**TASK TO COMPLETE:** Across the data, every line with the word "localhost" counts once; state the total alone.

**DATA FOR THIS TASK:**
+ + + + + + +

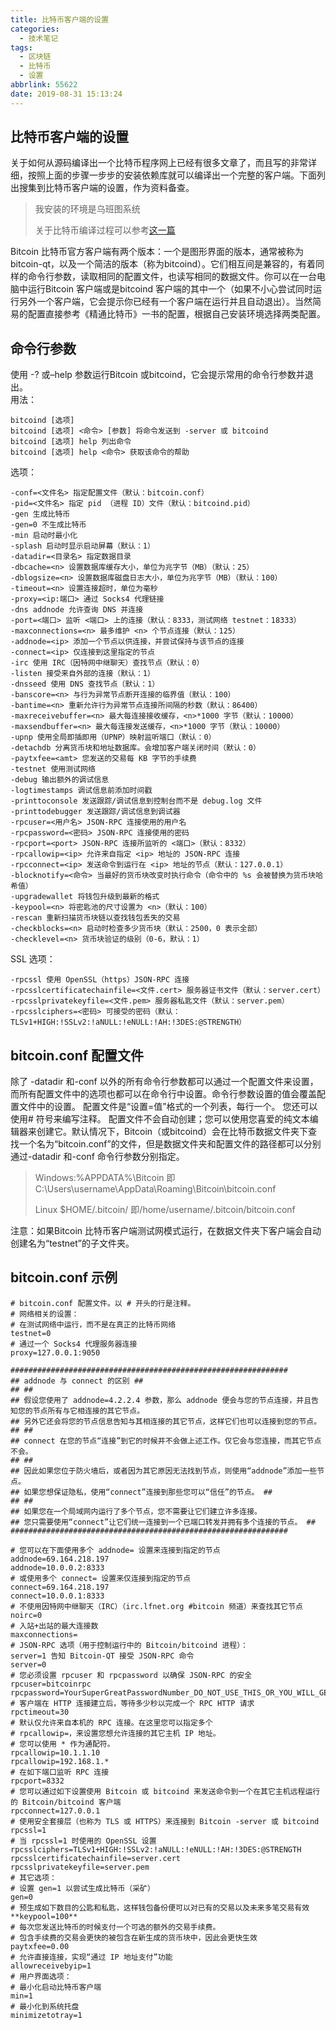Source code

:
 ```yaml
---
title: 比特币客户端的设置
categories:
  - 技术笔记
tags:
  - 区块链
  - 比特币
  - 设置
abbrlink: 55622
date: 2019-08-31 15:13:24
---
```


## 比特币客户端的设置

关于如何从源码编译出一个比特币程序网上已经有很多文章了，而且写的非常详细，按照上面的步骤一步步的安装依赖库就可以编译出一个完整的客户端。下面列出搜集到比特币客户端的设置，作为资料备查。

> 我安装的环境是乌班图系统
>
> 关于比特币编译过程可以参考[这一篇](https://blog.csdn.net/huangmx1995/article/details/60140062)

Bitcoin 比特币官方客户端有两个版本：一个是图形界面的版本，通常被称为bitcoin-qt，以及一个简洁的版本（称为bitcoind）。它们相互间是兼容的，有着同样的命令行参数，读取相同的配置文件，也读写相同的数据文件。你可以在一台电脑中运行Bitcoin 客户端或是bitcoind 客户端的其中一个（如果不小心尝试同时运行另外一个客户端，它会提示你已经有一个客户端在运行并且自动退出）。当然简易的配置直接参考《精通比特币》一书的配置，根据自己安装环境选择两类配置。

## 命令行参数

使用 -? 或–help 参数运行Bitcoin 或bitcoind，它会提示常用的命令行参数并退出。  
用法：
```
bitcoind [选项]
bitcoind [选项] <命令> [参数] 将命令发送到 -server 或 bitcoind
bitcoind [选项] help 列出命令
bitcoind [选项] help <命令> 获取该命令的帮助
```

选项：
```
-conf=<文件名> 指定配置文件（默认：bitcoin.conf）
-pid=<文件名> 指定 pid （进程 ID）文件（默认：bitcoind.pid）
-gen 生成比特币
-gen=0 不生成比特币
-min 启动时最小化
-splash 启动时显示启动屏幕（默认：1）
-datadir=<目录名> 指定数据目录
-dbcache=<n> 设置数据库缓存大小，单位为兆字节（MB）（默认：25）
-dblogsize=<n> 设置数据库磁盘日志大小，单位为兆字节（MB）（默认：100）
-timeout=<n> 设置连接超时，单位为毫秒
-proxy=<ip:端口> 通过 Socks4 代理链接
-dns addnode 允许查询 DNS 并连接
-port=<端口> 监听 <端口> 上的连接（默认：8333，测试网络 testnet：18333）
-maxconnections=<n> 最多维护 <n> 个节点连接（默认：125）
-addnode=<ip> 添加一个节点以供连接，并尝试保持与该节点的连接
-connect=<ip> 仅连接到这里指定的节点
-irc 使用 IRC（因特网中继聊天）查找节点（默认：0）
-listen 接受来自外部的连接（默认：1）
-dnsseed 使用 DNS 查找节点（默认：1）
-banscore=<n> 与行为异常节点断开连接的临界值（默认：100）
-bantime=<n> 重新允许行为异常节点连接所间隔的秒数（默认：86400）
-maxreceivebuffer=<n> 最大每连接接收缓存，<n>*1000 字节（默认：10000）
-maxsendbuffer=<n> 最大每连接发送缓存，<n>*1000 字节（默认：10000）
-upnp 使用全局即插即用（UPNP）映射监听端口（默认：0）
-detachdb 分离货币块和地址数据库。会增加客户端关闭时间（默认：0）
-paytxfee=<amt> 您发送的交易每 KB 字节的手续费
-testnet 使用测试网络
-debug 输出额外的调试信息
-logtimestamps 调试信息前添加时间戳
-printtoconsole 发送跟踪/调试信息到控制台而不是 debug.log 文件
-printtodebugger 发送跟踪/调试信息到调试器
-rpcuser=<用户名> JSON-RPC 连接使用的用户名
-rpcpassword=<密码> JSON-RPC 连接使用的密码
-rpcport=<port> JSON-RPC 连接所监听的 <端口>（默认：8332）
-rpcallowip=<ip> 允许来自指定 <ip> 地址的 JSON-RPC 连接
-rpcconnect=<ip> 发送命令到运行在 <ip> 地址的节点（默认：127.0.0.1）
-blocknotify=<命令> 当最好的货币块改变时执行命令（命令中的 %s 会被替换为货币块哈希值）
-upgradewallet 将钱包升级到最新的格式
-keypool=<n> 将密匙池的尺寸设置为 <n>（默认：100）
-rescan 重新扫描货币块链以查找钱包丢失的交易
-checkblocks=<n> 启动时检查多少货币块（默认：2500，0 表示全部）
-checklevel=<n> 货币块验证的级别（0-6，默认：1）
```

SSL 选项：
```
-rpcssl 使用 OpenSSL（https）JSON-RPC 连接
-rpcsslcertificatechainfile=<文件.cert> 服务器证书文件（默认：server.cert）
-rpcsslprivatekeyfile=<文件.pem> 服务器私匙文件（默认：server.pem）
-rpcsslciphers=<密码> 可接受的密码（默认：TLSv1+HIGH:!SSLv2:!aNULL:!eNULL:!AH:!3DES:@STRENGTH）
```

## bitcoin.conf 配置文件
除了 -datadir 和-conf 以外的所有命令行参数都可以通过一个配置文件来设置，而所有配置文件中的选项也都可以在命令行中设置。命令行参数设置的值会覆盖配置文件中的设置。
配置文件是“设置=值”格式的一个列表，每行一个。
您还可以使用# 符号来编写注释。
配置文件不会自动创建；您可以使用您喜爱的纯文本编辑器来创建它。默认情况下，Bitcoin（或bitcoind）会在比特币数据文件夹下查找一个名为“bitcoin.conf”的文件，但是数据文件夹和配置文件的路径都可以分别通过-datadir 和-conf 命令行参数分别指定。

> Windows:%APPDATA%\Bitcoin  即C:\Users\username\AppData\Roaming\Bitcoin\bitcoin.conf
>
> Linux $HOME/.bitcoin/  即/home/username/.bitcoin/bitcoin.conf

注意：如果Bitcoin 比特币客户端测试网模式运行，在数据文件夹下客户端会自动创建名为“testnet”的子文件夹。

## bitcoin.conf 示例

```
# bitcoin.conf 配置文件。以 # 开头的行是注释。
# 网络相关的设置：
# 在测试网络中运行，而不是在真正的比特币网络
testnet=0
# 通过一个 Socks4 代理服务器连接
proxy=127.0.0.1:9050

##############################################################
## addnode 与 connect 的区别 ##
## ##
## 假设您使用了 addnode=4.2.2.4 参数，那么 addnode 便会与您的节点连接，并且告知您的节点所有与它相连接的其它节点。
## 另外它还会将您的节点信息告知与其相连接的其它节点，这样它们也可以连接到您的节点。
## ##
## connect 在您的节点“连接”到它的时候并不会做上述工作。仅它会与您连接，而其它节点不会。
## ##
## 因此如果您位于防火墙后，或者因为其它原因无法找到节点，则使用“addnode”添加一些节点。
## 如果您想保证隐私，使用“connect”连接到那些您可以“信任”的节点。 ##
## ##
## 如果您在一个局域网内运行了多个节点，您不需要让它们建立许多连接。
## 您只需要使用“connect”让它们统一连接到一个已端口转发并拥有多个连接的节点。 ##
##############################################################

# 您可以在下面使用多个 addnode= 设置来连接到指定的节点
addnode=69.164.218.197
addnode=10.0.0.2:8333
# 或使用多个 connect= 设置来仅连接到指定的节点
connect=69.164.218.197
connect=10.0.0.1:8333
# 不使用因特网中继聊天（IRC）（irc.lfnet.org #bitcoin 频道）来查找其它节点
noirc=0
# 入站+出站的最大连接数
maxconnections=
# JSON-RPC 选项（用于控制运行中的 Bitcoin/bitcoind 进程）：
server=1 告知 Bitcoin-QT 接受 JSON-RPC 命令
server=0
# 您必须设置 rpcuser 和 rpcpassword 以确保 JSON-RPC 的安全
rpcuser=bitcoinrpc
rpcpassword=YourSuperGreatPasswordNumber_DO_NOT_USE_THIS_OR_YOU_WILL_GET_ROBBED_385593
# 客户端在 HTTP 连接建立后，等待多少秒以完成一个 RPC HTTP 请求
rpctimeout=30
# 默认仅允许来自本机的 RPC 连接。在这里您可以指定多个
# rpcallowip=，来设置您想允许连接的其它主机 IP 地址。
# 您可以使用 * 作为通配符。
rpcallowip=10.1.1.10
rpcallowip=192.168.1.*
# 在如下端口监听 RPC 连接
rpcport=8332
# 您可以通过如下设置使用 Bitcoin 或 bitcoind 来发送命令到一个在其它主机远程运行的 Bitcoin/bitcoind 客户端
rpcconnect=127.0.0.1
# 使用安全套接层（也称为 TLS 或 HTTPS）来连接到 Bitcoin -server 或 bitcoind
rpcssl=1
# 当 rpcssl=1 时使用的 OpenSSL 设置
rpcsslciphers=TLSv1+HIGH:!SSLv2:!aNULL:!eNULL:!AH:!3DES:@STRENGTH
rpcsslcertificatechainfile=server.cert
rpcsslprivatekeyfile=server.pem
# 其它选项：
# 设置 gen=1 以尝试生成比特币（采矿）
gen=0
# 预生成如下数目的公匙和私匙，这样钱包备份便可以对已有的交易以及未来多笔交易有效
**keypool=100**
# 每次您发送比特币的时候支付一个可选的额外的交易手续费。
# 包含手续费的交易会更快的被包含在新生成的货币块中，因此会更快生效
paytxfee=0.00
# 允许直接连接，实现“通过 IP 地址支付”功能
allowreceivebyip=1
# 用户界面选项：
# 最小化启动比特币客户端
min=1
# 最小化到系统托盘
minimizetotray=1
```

+ + + + + + +

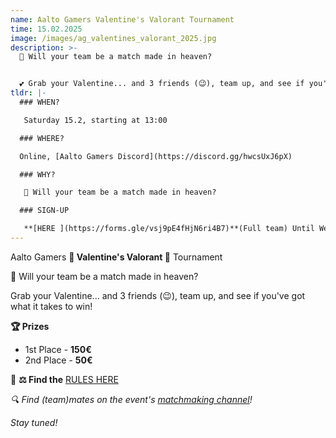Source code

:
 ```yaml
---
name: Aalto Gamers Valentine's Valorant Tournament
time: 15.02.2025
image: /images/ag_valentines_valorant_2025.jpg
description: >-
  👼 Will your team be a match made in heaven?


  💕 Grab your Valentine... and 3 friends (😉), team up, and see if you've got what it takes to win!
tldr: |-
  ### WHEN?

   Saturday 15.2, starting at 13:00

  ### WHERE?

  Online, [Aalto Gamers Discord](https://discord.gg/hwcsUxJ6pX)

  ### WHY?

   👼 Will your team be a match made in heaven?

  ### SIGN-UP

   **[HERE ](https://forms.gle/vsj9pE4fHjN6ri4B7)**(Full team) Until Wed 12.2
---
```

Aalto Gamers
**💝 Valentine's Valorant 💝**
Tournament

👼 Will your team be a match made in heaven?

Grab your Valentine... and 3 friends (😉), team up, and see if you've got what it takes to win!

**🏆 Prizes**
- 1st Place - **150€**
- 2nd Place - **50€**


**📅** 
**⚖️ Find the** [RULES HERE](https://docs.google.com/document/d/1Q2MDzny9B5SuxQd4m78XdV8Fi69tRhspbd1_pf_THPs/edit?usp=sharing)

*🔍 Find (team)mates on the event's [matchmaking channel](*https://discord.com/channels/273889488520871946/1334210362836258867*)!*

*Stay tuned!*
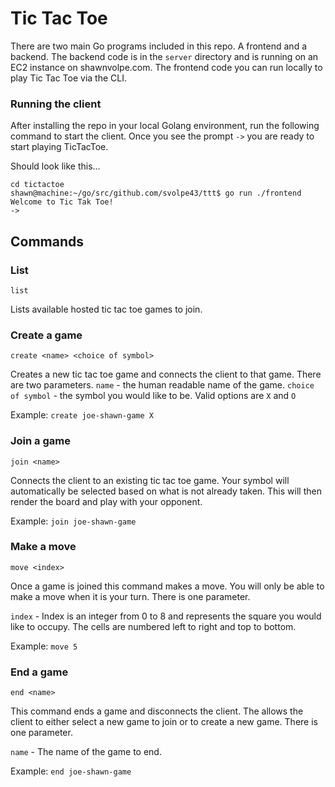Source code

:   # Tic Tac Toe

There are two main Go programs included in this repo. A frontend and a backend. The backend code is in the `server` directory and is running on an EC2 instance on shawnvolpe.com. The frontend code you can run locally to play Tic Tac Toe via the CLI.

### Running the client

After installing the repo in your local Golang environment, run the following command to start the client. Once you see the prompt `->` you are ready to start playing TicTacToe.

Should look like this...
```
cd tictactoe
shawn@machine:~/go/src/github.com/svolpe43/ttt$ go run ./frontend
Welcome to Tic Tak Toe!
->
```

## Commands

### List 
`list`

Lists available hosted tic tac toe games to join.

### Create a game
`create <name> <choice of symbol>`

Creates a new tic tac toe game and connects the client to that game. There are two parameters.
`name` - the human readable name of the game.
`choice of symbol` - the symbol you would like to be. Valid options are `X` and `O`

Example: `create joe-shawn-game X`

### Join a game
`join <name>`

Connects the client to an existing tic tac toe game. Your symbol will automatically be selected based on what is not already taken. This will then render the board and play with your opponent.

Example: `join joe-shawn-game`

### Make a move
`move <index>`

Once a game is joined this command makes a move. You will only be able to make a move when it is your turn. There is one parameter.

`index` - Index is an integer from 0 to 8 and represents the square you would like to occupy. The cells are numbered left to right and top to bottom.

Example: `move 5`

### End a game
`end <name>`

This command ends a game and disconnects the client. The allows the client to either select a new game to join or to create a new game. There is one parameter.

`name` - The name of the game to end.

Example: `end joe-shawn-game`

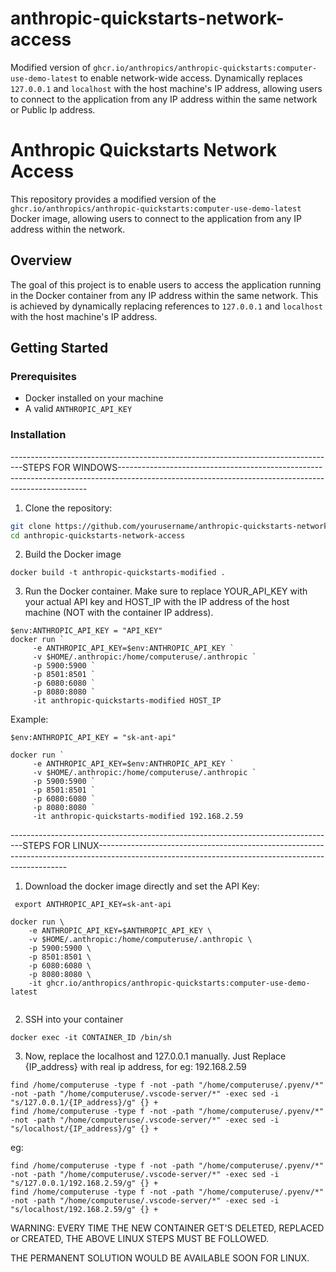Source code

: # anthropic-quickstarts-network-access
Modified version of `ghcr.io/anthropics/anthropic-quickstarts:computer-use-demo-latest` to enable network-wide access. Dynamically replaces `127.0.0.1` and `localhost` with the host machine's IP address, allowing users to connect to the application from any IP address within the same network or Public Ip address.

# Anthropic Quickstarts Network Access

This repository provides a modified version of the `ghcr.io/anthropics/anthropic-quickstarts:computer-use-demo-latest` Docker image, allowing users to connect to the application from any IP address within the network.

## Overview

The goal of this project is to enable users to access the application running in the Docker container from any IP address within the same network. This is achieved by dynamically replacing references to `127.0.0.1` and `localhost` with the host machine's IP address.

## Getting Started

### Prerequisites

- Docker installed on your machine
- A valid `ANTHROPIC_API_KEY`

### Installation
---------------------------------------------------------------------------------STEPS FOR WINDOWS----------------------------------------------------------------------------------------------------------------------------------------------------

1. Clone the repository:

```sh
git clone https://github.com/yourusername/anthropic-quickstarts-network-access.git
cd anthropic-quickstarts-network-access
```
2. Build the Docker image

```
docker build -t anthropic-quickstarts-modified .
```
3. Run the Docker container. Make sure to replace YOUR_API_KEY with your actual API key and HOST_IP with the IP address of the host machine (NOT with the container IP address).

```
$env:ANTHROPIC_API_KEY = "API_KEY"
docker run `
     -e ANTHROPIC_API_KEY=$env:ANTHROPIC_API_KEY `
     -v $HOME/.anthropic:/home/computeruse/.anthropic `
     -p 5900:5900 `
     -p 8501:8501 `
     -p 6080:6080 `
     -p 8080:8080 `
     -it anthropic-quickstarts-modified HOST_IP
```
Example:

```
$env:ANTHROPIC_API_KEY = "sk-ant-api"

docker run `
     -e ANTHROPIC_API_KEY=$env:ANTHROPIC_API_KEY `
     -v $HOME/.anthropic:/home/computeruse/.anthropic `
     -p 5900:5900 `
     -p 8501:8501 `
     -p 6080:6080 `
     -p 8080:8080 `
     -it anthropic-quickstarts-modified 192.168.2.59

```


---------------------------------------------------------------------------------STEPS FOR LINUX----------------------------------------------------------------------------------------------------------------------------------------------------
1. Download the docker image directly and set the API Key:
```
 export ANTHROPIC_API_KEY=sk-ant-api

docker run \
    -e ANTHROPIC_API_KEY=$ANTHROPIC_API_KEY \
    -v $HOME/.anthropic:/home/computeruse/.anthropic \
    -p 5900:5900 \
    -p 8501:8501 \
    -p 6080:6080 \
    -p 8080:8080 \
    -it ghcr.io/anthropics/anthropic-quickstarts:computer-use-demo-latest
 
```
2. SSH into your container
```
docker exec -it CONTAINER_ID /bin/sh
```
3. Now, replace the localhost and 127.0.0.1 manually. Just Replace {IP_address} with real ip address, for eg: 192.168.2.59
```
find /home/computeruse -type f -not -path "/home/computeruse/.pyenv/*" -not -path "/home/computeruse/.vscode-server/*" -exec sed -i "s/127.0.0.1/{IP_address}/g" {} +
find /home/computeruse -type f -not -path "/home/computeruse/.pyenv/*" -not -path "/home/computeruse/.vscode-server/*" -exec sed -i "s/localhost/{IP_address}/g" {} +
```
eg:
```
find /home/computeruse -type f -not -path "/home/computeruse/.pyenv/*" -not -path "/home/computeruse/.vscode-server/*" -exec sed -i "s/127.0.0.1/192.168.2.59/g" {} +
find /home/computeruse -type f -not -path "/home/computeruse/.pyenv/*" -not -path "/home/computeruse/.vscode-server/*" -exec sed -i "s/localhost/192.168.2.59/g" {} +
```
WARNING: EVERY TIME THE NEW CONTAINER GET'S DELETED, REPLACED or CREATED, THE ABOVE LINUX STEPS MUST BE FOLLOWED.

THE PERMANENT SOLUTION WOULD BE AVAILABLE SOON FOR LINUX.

+ + + + + + +

**WRITTEN SOLUTION:** 5